Tears were pouring down her cheeks. She buried her face in her hands and sobbed. I let her cry it out. I didn’t go to sit beside her to pat her shoulder or anything, because I knew that I would probably scare the life out of her if I did that. This woman was no longer used to having people around her. She’d lost her husband and her daughter and then she’d cut herself off from the rest of the world. Her pain was radiating out at me and it was so intense and full of her own self-hatred. She had let Leonie down and she knew it.

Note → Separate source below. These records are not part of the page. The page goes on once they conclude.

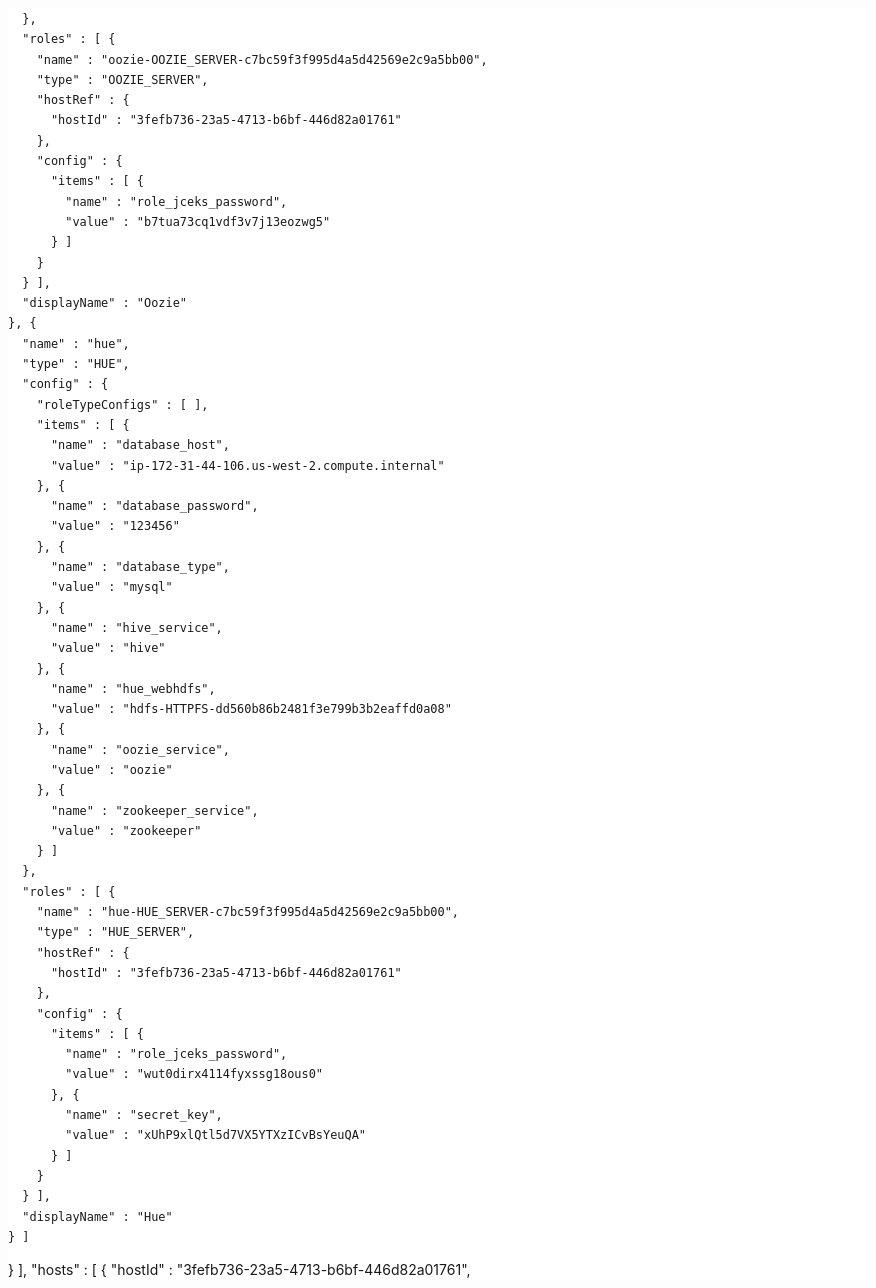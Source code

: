       },
      "roles" : [ {
        "name" : "oozie-OOZIE_SERVER-c7bc59f3f995d4a5d42569e2c9a5bb00",
        "type" : "OOZIE_SERVER",
        "hostRef" : {
          "hostId" : "3fefb736-23a5-4713-b6bf-446d82a01761"
        },
        "config" : {
          "items" : [ {
            "name" : "role_jceks_password",
            "value" : "b7tua73cq1vdf3v7j13eozwg5"
          } ]
        }
      } ],
      "displayName" : "Oozie"
    }, {
      "name" : "hue",
      "type" : "HUE",
      "config" : {
        "roleTypeConfigs" : [ ],
        "items" : [ {
          "name" : "database_host",
          "value" : "ip-172-31-44-106.us-west-2.compute.internal"
        }, {
          "name" : "database_password",
          "value" : "123456"
        }, {
          "name" : "database_type",
          "value" : "mysql"
        }, {
          "name" : "hive_service",
          "value" : "hive"
        }, {
          "name" : "hue_webhdfs",
          "value" : "hdfs-HTTPFS-dd560b86b2481f3e799b3b2eaffd0a08"
        }, {
          "name" : "oozie_service",
          "value" : "oozie"
        }, {
          "name" : "zookeeper_service",
          "value" : "zookeeper"
        } ]
      },
      "roles" : [ {
        "name" : "hue-HUE_SERVER-c7bc59f3f995d4a5d42569e2c9a5bb00",
        "type" : "HUE_SERVER",
        "hostRef" : {
          "hostId" : "3fefb736-23a5-4713-b6bf-446d82a01761"
        },
        "config" : {
          "items" : [ {
            "name" : "role_jceks_password",
            "value" : "wut0dirx4114fyxssg18ous0"
          }, {
            "name" : "secret_key",
            "value" : "xUhP9xlQtl5d7VX5YTXzICvBsYeuQA"
          } ]
        }
      } ],
      "displayName" : "Hue"
    } ]
  } ],
  "hosts" : [ {
    "hostId" : "3fefb736-23a5-4713-b6bf-446d82a01761",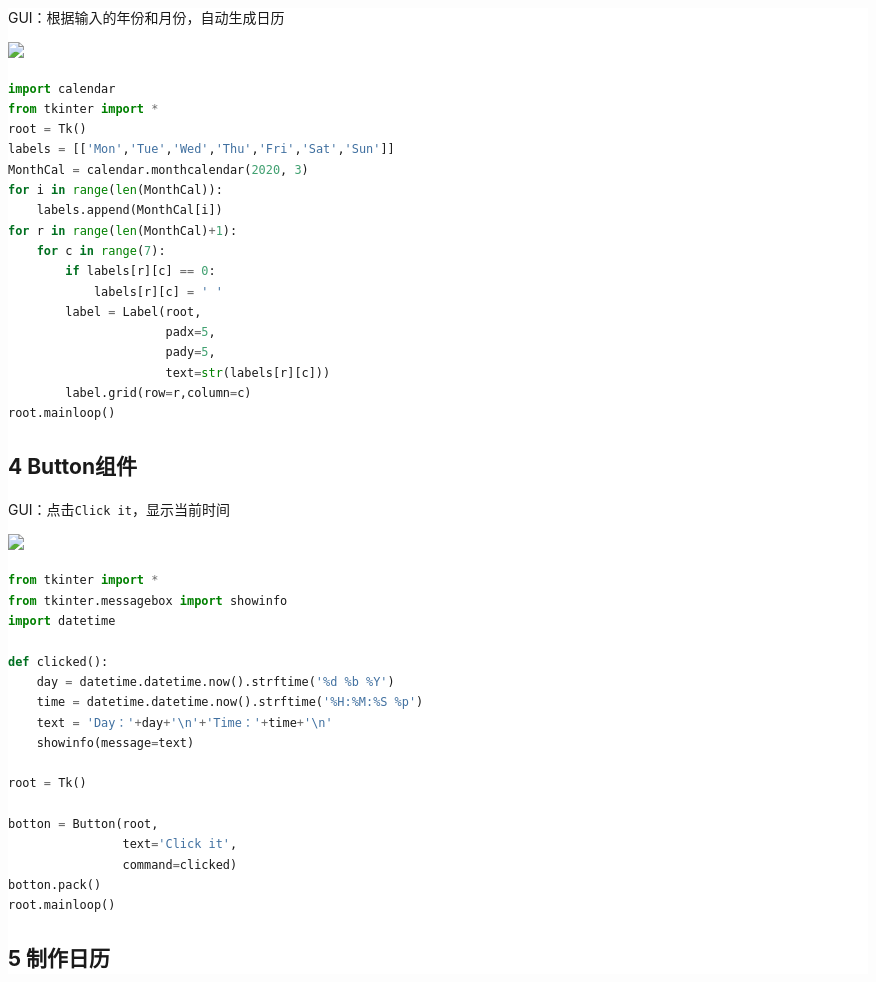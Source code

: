 GUI：根据输入的年份和月份，自动生成日历

![](http://cdn.zhaojingyi0126.com/IMG/20200318123112.png)


```python
import calendar 
from tkinter import *
root = Tk()
labels = [['Mon','Tue','Wed','Thu','Fri','Sat','Sun']]
MonthCal = calendar.monthcalendar(2020, 3)
for i in range(len(MonthCal)):
    labels.append(MonthCal[i])
for r in range(len(MonthCal)+1):
    for c in range(7):
        if labels[r][c] == 0:
            labels[r][c] = ' '
        label = Label(root,          
                      padx=5,
                      pady=5,
                      text=str(labels[r][c]))        
        label.grid(row=r,column=c)
root.mainloop()
```

## 4 Button组件

GUI：点击`Click it`，显示当前时间

![](http://cdn.zhaojingyi0126.com/IMG/20200318123249.png)


```python
from tkinter import *
from tkinter.messagebox import showinfo
import datetime

def clicked():
    day = datetime.datetime.now().strftime('%d %b %Y')
    time = datetime.datetime.now().strftime('%H:%M:%S %p')
    text = 'Day：'+day+'\n'+'Time：'+time+'\n'
    showinfo(message=text)

root = Tk()

botton = Button(root,
                text='Click it',
                command=clicked)
botton.pack()
root.mainloop()
```

## 5 制作日历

It was difficult for me to sit here and feel it, as if my psychic radar was taking a bashing.

It was a relief when she finally stopped crying. She took a long shuddering breath, and then reached for a tissue to mop up her face.

“I don’t understand what you want,” she said. “That monster Steffane Ronin murdered her.”

“Did Leonie talk to you about Steffane?”

“No. She never mentioned him. She only ever called me when… When she was angry or upset about something. But she never mentioned him. Maybe she was afraid of worrying me. I don’t know.”

“If she wasn’t angry or upset about Steffane, why was she angry?”

“She wasn’t getting along with Constance,” said Darya shortly.

“Did you ever go to visit her? Did you see her relationship with the others who lived in the house?”

Darya looked angry at this. “It was a vampire’s nest. How was I supposed to visit her?”

“Did she come and visit you?”

“She couldn’t come out of because of her XP.”

“Not even at night?”

“She didn’t want to . She was upset with me.”

“About what specifically?” I felt that this was important. Darya had said that Leonie understood that she’d had to go and live in a vampire’s nest because of her illness. “Did she want to come home and live with you?”

“No. She got the best of everything there. They spoiled her. They were so rich. And they were still paying for her medical treatment. I think she liked living there. I think she liked tormenting me with the fact that I had sent her to a vampire’s nest. We were barely speaking when that monster killed her.”

I had hoped that Leonie’s mother might be able to tell me which of the other vampires may have had a motive for wanting Leonie dead, but it looked like Darya knew very little about her daughter’s life in that household. I suspected Darya had been happy that way because she didn't have to think about the fact that Leonie was in a vampire’s nest. This woman seemed to get through life by burying her head in the sand. I sighed. It looked like the only person who is a going to be able to tell me about the truth about what happened in that vampire’s nest was Constance Ashbeck.